The average 30-year fixed-rate mortgage jumped 5 basis points from last week to 6.67% — the highest its been since the week ending June 13, 2002, according to Freddie Mac’s latest Primary Mortgage Market Survey. At this time a year ago, the 30-year average 5.62%.
The 15-year averaged 6.26%, or 3 BPS higher than a week earlier, Freddie said.
In late trading, the 10-year Treasury — a benchmark for fixed mortgage rates — had a yield of 5.10%, down 0.02% for the day, while the price was up at 100.16.
Up 5 BPS from a week ago, the 5-year Treasury-indexed hybrid adjustable-rate mortgage reportedly averaged 6.26%.
The highest week-to-week climb — 7 BPS to 5.68% — was in the average for 1-year Treasury-indexed ARMs, Freddie reported, adding that this is the highest level it has been at since August 2001. The 1-year T-bill itself, at 5.07% Tuesday, climbed 10 BPS from seven days prior.
Rates moved up again this week due to Wednesday’s release of the Federal Open Market Committee May 10 meeting minutes, as the group’s expressed concern over inflationary pressures “caused the bond market yields to rise, and brought about market speculation that the Fed may hike rates sooner than had been expected,” Freddie Mac Chief Economist Frank Nothaft commented.
While the committee ended up raising the federal funds rate by 25 basis points to 5%, the minutes statement showed the group “discussed policy approaches ranging from leaving the stance of policy unchanged at this meeting to increasing the federal funds rate 50 basis points.”
“Given the risks to growth and inflation, Committee members were uncertain about how much, if any, further tightening would be needed after [the May 10] action,” the minutes statement read.
The committee expressed concern on the “upside risks to inflation,” but said that the apparent rise in inflation expectations, “while worrisome, was relatively small” and “could well reverse before long,” thereby the group characterized inflation expectations again as “contained.”
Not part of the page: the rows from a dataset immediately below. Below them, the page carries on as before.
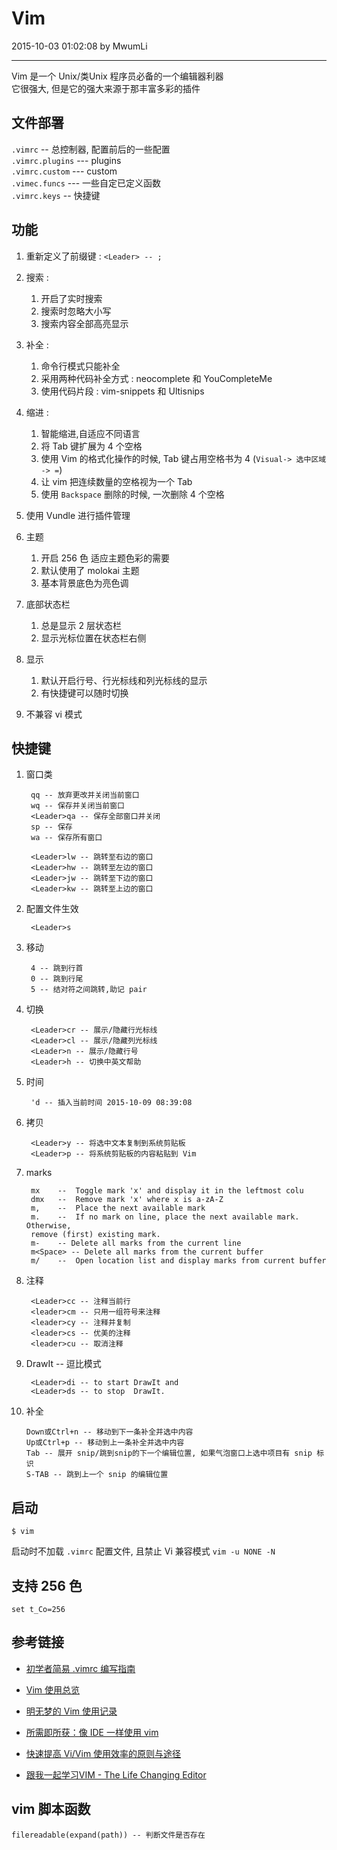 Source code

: # Vim

2015-10-03 01:02:08 by MwumLi

---

Vim 是一个 Unix/类Unix 程序员必备的一个编辑器利器  
它很强大, 但是它的强大来源于那丰富多彩的插件  

## 文件部署

`.vimrc` -- 总控制器, 配置前后的一些配置  
`.vimrc.plugins` --- plugins  
`.vimrc.custom` --- custom  
`.vimec.funcs` --- 一些自定已定义函数  
`.vimrc.keys` -- 快捷键  


## 功能

1. 重新定义了前缀键 : `<Leader> -- ;`  
2. 搜索 :  
   1. 开启了实时搜索
   2. 搜索时忽略大小写
   3. 搜索内容全部高亮显示
3. 补全 :
   1. 命令行模式只能补全
   2. 采用两种代码补全方式 : neocomplete 和 YouCompleteMe
   3. 使用代码片段 : vim-snippets 和 Ultisnips
4. 缩进 :
   1. 智能缩进,自适应不同语言
   2. 将 Tab 键扩展为 4 个空格
   3. 使用 Vim 的格式化操作的时候, Tab 键占用空格书为 4 (`Visual-> 选中区域 -> =`)
   4. 让 vim 把连续数量的空格视为一个 Tab  
   5. 使用 `Backspace` 删除的时候, 一次删除 4 个空格

5. 使用 Vundle 进行插件管理

6. 主题 
   1. 开启 256 色 适应主题色彩的需要
   2. 默认使用了 molokai 主题
   3. 基本背景底色为亮色调

7. 底部状态栏
   1. 总是显示 2 层状态栏
   2. 显示光标位置在状态栏右侧

7. 显示
   1. 默认开启行号、行光标线和列光标线的显示
   2. 有快捷键可以随时切换

8. 不兼容 vi 模式 


## 快捷键

1. 窗口类

        qq -- 放弃更改并关闭当前窗口
        wq -- 保存并关闭当前窗口
        <Leader>qa -- 保存全部窗口并关闭
        sp -- 保存
        wa -- 保存所有窗口

        <Leader>lw -- 跳转至右边的窗口
        <Leader>hw -- 跳转至左边的窗口
        <Leader>jw -- 跳转至下边的窗口
        <Leader>kw -- 跳转至上边的窗口

2. 配置文件生效  

        <Leader>s

3. 移动  

        4 -- 跳到行首
        0 -- 跳到行尾        
        5 -- 结对符之间跳转,助记 pair        

4. 切换

        <Leader>cr -- 展示/隐藏行光标线
        <Leader>cl -- 展示/隐藏列光标线
        <Leader>n -- 展示/隐藏行号
        <Leader>h -- 切换中英文帮助

5. 时间
        
        'd -- 插入当前时间 2015-10-09 08:39:08       

6. 拷贝  

        <Leader>y -- 将选中文本复制到系统剪贴板
        <Leader>p -- 将系统剪贴板的内容粘贴到 Vim


7. marks  

        mx    --  Toggle mark 'x' and display it in the leftmost colu
        dmx   --  Remove mark 'x' where x is a-zA-Z
        m,    --  Place the next available mark
        m.    --  If no mark on line, place the next available mark. Otherwise,
        remove (first) existing mark.
        m-    -- Delete all marks from the current line
        m<Space> -- Delete all marks from the current buffer
        m/    --  Open location list and display marks from current buffer

8. 注释  

        <Leader>cc -- 注释当前行
        <leader>cm -- 只用一组符号来注释
        <leader>cy -- 注释并复制
        <leader>cs -- 优美的注释
        <leader>cu -- 取消注释

9. DrawIt -- 逗比模式  

        <Leader>di -- to start DrawIt and
        <Leader>ds -- to stop  DrawIt.
        
10. 补全  

        Down或Ctrl+n -- 移动到下一条补全并选中内容
        Up或Ctrl+p -- 移动到上一条补全并选中内容
        Tab -- 展开 snip/跳到snip的下一个编辑位置, 如果气泡窗口上选中项目有 snip 标识  
        S-TAB -- 跳到上一个 snip 的编辑位置

## 启动  

	$ vim

启动时不加载 `.vimrc` 配置文件, 且禁止 Vi 兼容模式  `vim -u NONE -N`  

## 支持 256 色  

`set t_Co=256`

## 参考链接  

* [初学者简易 .vimrc 编写指南](http://edyfox.codecarver.org/html/_vimrc_for_beginners.html)  

* [Vim 使用总览](http://edyfox.codecarver.org/html/vim.html)  

* [明无梦的 Vim 使用记录](http://www.dreamxu.com/books/vim/index.html)  

* [所需即所获：像 IDE 一样使用 vim](https://github.com/yangyangwithgnu/use_vim_as_ide#0)

* [快速提高 Vi/Vim 使用效率的原则与途径](https://www.ibm.com/developerworks/cn/linux/l-cn-tip-vim/)

* [跟我一起学习VIM - The Life Changing Editor](http://ju.outofmemory.cn/entry/79671)


## vim 脚本函数

	filereadable(expand(path)) -- 判断文件是否存在  
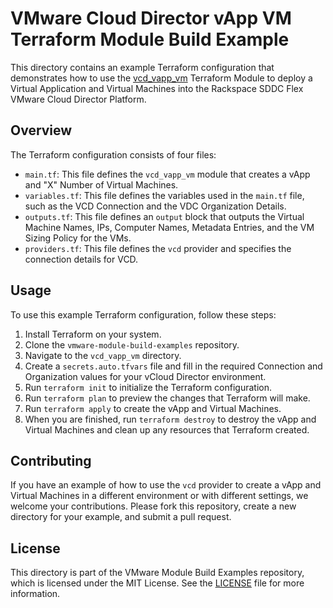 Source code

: # VMware Cloud Director vApp VM Terraform Module Build Example

This directory contains an example Terraform configuration that demonstrates how to use the [vcd_vapp_vm](https://github.com/global-vmware/vcd_vapp_vm) Terraform Module to deploy a Virtual Application and Virtual Machines into the Rackspace SDDC Flex VMware Cloud Director Platform.

## Overview

The Terraform configuration consists of four files:

- `main.tf`: This file defines the `vcd_vapp_vm` module that creates a vApp and "X" Number of Virtual Machines.
- `variables.tf`: This file defines the variables used in the `main.tf` file, such as the VCD Connection and the VDC Organization Details.
- `outputs.tf`: This file defines an `output` block that outputs the Virtual Machine Names, IPs, Computer Names, Metadata Entries, and the VM Sizing Policy for the VMs. 
- `providers.tf`: This file defines the `vcd` provider and specifies the connection details for VCD.

## Usage

To use this example Terraform configuration, follow these steps:

1. Install Terraform on your system.
2. Clone the `vmware-module-build-examples` repository.
3. Navigate to the `vcd_vapp_vm` directory.
4. Create a `secrets.auto.tfvars` file and fill in the required Connection and Organization values for your vCloud Director environment.
5. Run `terraform init` to initialize the Terraform configuration.
6. Run `terraform plan` to preview the changes that Terraform will make.
7. Run `terraform apply` to create the vApp and Virtual Machines.
8. When you are finished, run `terraform destroy` to destroy the vApp and Virtual Machines and clean up any resources that Terraform created.

## Contributing

If you have an example of how to use the `vcd` provider to create a vApp and Virtual Machines in a different environment or with different settings, we welcome your contributions. Please fork this repository, create a new directory for your example, and submit a pull request.

## License

This directory is part of the VMware Module Build Examples repository, which is licensed under the MIT License. See the [LICENSE](../LICENSE) file for more information.
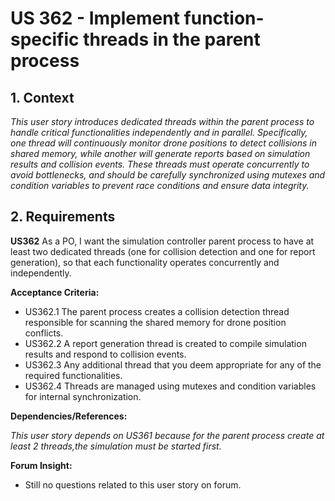 # US 362 - Implement function-specific threads in the parent process

## 1. Context

*This user story introduces dedicated threads within the parent process to handle critical functionalities independently
and in parallel. Specifically, one thread will continuously monitor drone positions to detect collisions in shared memory,
while another will generate reports based on simulation results and collision events. These threads must operate concurrently
to avoid bottlenecks, and should be carefully synchronized using mutexes and condition variables to prevent race conditions and ensure data integrity.*

## 2. Requirements

**US362** As a PO, I want the simulation controller parent process to have at least two dedicated threads (one for collision detection and one for report generation), so that each functionality operates concurrently and independently.

**Acceptance Criteria:**

- US362.1 The parent process creates a collision detection thread responsible for scanning the shared memory for drone position conflicts.
- US362.2 A report generation thread is created to compile simulation results and respond to collision events.
- US362.3 Any additional thread that you deem appropriate for any of the required functionalities.
- US362.4 Threads are managed using mutexes and condition variables for internal synchronization.

**Dependencies/References:**

*This user story depends on US361 because for the parent process create at least 2 threads,the simulation must be started first.*

**Forum Insight:**

* Still no questions related to this user story on forum.

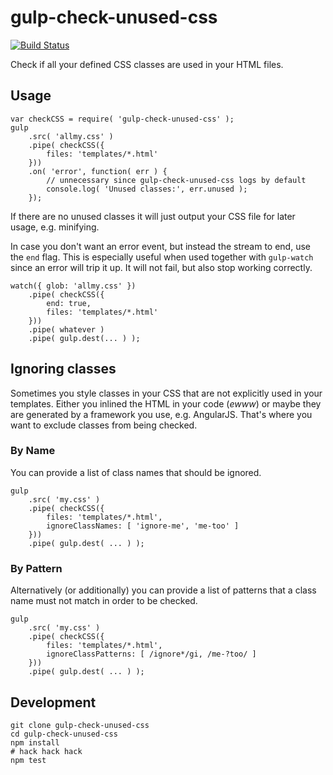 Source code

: # gulp-check-unused-css

[![Build Status](http://img.shields.io/travis/zalando/gulp-check-unused-css.svg)](https://travis-ci.org/zalando/gulp-check-unused-css)

Check if all your defined CSS classes are used in your HTML files.

## Usage
    
    var checkCSS = require( 'gulp-check-unused-css' );
    gulp
        .src( 'allmy.css' )
        .pipe( checkCSS({
            files: 'templates/*.html'
        }))
        .on( 'error', function( err ) {
            // unnecessary since gulp-check-unused-css logs by default
            console.log( 'Unused classes:', err.unused );
        });

If there are no unused classes it will just output your CSS file for later usage, e.g. minifying.

In case you don't want an error event, but instead the stream to end, use the ``end`` flag. This is especially useful when used together with ``gulp-watch`` since an error will trip it up. It will not fail, but also stop working correctly.

    watch({ glob: 'allmy.css' })
        .pipe( checkCSS({
            end: true,
            files: 'templates/*.html'
        }))
        .pipe( whatever )
        .pipe( gulp.dest(... ) );

## Ignoring classes

Sometimes you style classes in your CSS that are not explicitly used in your templates. Either you inlined the HTML in your code (*ewww*) or maybe they are generated by a framework you use, e.g. AngularJS. That's where you want to exclude classes from being checked.

### By Name

You can provide a list of class names that should be ignored.

    gulp
        .src( 'my.css' )
        .pipe( checkCSS({
            files: 'templates/*.html',
            ignoreClassNames: [ 'ignore-me', 'me-too' ]
        }))
        .pipe( gulp.dest( ... ) );

### By Pattern

Alternatively (or additionally) you can provide a list of patterns that a class name must not match in order to be checked.

    gulp
        .src( 'my.css' )
        .pipe( checkCSS({
            files: 'templates/*.html',
            ignoreClassPatterns: [ /ignore*/gi, /me-?too/ ]
        }))
        .pipe( gulp.dest( ... ) );


## Development

    git clone gulp-check-unused-css
    cd gulp-check-unused-css
    npm install
    # hack hack hack
    npm test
At the same time, members saw “downside risks to economic activity” because “the cumulative effect of past monetary policy actions and the recent rise in longer-term interest rates on housing activity and prices could turn out to be larger than expected.”
“Still, it seemed most likely that, with modest further policy action, including a 25 basis point firming today, growth in activity would moderate gradually over coming quarters, pressures on resources would remain limited, and core inflation would stay close to levels experienced over the past year,” the members concluded.
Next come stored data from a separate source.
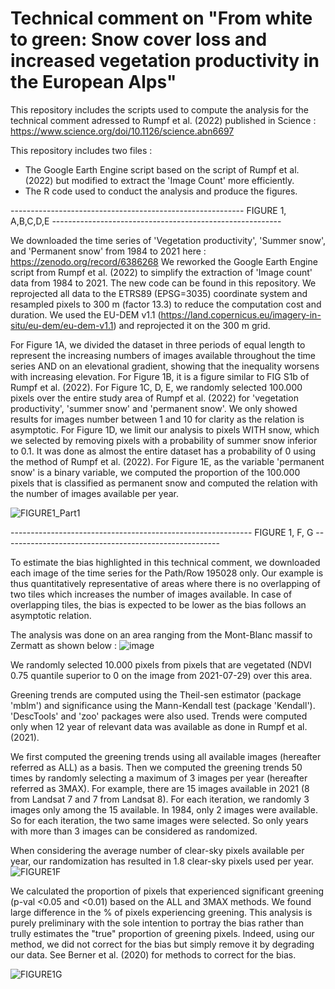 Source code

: # Technical comment on "From white to green: Snow cover loss and increased vegetation productivity in the European Alps"

This repository includes the scripts used to compute the analysis for the technical comment adressed to Rumpf et al. (2022) published in Science : https://www.science.org/doi/10.1126/science.abn6697

This repository includes two files :
- The Google Earth Engine script based on the script of Rumpf et al. (2022) but modified to extract the 'Image Count' more efficiently.
- The R code used to conduct the analysis and produce the figures.


---------------------------------------------------------- FIGURE 1, A,B,C,D,E ---------------------------------------------------------

We downloaded the time series of 'Vegetation productivity', 'Summer snow', and 'Permanent snow' from 1984 to 2021 here : https://zenodo.org/record/6386268
We reworked the Google Earth Engine script from Rumpf et al. (2022) to simplify the extraction of 'Image count' data from 1984 to 2021. The new code can be found in this repository.
We reprojected all data to the ETRS89 (EPSG=3035) coordinate system and resampled pixels to 300 m (factor 13.3) to reduce the computation cost and duration.
We used the EU-DEM v1.1 (https://land.copernicus.eu/imagery-in-situ/eu-dem/eu-dem-v1.1) and reprojected it on the 300 m grid.

For Figure 1A, we divided the dataset in three periods of equal length to represent the increasing numbers of images available throughout the time series AND on an elevational gradient, showing that the inequality worsens with increasing elevation.
For Figure 1B, it is a figure similar to FIG S1b of Rumpf et al. (2022).
For Figure 1C, D, E, we randomly selected 100.000 pixels over the entire study area of Rumpf et al. (2022) for 'vegetation productivity', 'summer snow' and 'permanent snow'. We only showed results for images number between 1 and 10 for clarity as the relation is asymptotic.
For Figure 1D, we limit our analysis to pixels WITH snow, which we selected by removing pixels with a probability of summer snow inferior to 0.1. It was done as almost the entire dataset has a probability of 0 using the method of Rumpf et al. (2022).
For Figure 1E, as the variable 'permanent snow' is a binary variable, we computed the proportion of the 100.000 pixels that is classified as permanent snow and computed the relation with the number of images available per year.

![FIGURE1_Part1](https://user-images.githubusercontent.com/77186981/173824375-b5cf6dc2-cbf4-44c3-bed4-36a30bf39737.png)

------------------------------------------------------------ FIGURE 1, F, G ------------------------------------------------------

To estimate the bias highlighted in this technical comment, we downloaded each image of the time series for the Path/Row 195028 only. Our example is thus quantitatively representative of areas where there is no overlapping of two tiles which increases the number of images available. In case of overlapping tiles, the bias is expected to be lower as the bias follows an asymptotic relation.

The analysis was done on an area ranging from the Mont-Blanc massif to Zermatt as shown below :
![image](https://user-images.githubusercontent.com/77186981/173767392-4b08bbcc-7b11-4370-ab05-a98bd3fca591.png)


We randomly selected 10.000 pixels from pixels that are vegetated (NDVI 0.75 quantile superior to 0 on the image from 2021-07-29) over this area.

Greening trends are computed using the Theil-sen estimator (package 'mblm') and significance using the Mann-Kendall test (package 'Kendall'). 'DescTools' and 'zoo' packages were also used. Trends were computed only when 12 year of relevant data was available as done in Rumpf et al. (2021).

We first computed the greening trends using all available images (hereafter referred as ALL) as a basis.
Then we computed the greening trends 50 times by randomly selecting a maximum of 3 images per year (hereafter referred as 3MAX). For example, there are 15 images available in 2021 (8 from Landsat 7 and 7 from Landsat 8). For each iteration, we randomly 3 images only among the 15 available. In 1984, only 2 images were available. So for each iteration, the two same images were selected. So only years with more than 3 images can be considered as randomized.

When considering the average number of clear-sky pixels available per year, our randomization has resulted in 1.8 clear-sky pixels used per year.
![FIGURE1F](https://user-images.githubusercontent.com/77186981/173769170-2b95230e-a5a3-47a5-a2f2-7ed4ba5ae91b.png)

We calculated the proportion of pixels that experienced significant greening (p-val <0.05 and <0.01) based on the ALL and 3MAX methods. We found large difference in the % of pixels experiencing greening. This analysis is purely preliminary with the sole intention to portray the bias rather than trully estimates the "true" proportion of greening pixels. Indeed, using our method, we did not correct for the bias but simply remove it by degrading our data. See Berner et al. (2020) for methods to correct for the bias.

![FIGURE1G](https://user-images.githubusercontent.com/77186981/173769846-c4fd59d5-46ec-42c6-8f47-14321fea6842.png)
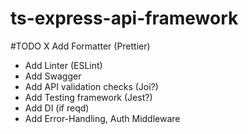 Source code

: # ts-express-api-framework

#TODO
 X Add Formatter (Prettier)
 - Add Linter (ESLint)
 - Add Swagger
 - Add API validation checks (Joi?)
 - Add Testing framework (Jest?)
 - Add DI (if reqd)
 - Add Error-Handling, Auth Middleware
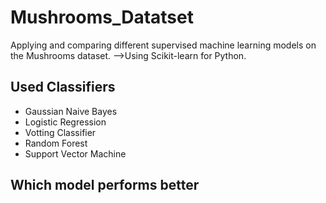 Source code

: # Mushrooms_Datatset
Applying and comparing different supervised machine learning models on the Mushrooms dataset.
-->Using Scikit-learn for Python.
## Used Classifiers
- Gaussian Naive Bayes
- Logistic Regression
- Votting Classifier
- Random Forest
- Support Vector Machine
## Which model performs better
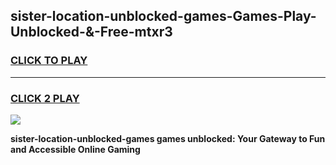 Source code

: 
## sister-location-unblocked-games-Games-Play-Unblocked-&-Free-mtxr3
<h3>
<a href="https://premium76.site?title=sister-location-unblocked-games&ref=24A">CLICK TO PLAY</a></h3>
<hr>

<h3>
<a href="https://premium76.site?title=sister-location-unblocked-games&ref=24A">CLICK 2 PLAY</a>
  
</h3>

<a href="https://premium76.site?title=sister-location-unblocked-games&ref=24A"><img src="https://clearcache.store/games.png"></a>


**sister-location-unblocked-games games unblocked: Your Gateway to Fun and Accessible Online Gaming**
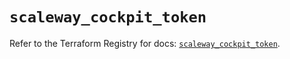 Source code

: # `scaleway_cockpit_token`

Refer to the Terraform Registry for docs: [`scaleway_cockpit_token`](https://registry.terraform.io/providers/scaleway/scaleway/2.59.0/docs/resources/cockpit_token).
Nonetheless, Freddie’s Nothaft reiterated mortgage rates will rise gradually over the year.
Over the next 35 to 45 days, half of the 100 mortgage “experts” surveyed by Bankrate.com expect rates to rise, 34% see them remaining relatively unchanged and the rest forecast a downturn.
During the next quarter, the 30-year could average anywhere from 6.6% to 6.8%, according to the latest forecasts by Freddie, Fannie Mae and the Mortgage Bankers Association, with the last of these groups predicting the higher figure.
As for 1003 activity, loan originators completed 2% fewer mortgage applications during the week ending May 25, mainly due to the 5% decline in refinance requests, which apparently pushed down the refinance share of total mortgage activity from the previous week to below 35%, the Mortgage Bankers Association reported.
The ARM share of mortgage applications edged up from the previous week to 31%, MBA said.